Detective who found Tori’s body takes the stand
The murder trial of Michael Rafferty was shown grim photos Friday of the crime scene, including the garbage bags containing eight-year-old Tori Stafford's body.
Jurors reviewed still and video images from an isolated farm road north of Guelph, Ont., where Det. Staff-Sgt. Jim Smyth found the girl's body on July 19, 2009, more than three months after she disappeared.
Smyth was scouting the area after police traced a call from Rafferty's cellphone that had been made from the area the day Tori disappeared.
Smyth pulled into the rough farm road based on a description provided by Terri-Lynne McClintic, Rafferty's former girlfriend who has pleaded guilty to first-degree murder in Tori's death and was sentenced to life in prison in April 2010.
Smyth said he found a rock pile at the end of the road and smelled the odour of decomposition.
He moved one rock and spotted a garbage bag covered with rocks.
Smyth said he touched the bag.
"I believed we had finally found Victoria Stafford", Smyth said.
He described his reaction to the discovery.
"It took a moment to sink in," said Smyth, his voice briefly choked with emotion.

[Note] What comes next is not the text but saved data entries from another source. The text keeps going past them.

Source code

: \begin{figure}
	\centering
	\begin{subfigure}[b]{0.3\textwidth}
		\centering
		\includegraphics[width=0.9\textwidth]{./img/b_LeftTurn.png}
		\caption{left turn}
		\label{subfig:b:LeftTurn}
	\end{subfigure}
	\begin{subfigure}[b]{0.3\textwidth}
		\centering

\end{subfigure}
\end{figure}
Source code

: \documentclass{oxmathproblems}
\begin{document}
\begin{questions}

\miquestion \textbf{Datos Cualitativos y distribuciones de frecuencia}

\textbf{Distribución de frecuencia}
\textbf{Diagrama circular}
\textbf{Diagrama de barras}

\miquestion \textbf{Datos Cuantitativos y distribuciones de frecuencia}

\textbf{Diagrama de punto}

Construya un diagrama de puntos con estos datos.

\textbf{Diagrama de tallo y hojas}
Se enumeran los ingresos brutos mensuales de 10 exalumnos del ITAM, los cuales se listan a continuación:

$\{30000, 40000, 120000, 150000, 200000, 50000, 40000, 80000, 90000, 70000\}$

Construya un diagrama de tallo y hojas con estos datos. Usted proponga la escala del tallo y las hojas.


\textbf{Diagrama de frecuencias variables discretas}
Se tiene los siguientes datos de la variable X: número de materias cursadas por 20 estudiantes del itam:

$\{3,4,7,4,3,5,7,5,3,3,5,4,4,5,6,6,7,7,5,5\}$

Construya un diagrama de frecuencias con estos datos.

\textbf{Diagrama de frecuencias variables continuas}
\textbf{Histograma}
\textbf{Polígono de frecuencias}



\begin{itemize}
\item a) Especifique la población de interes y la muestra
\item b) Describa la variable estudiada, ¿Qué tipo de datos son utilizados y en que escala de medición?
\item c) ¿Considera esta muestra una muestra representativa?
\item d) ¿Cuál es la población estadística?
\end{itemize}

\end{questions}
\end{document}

The garbage bags were covered with about a dozen rocks, some weighing as much as 40 kilograms.
Smyth called in the forensics and identification teams.
Tori's remains were removed at noon the next day and taken to the Chief Coroner's Office in Toronto.
The remains were identified through dental records and the cause of death was determined to be "blunt force trauma to the head."
Justice Thomas Heeney told jurors they would be taken to the crime scene during the trial.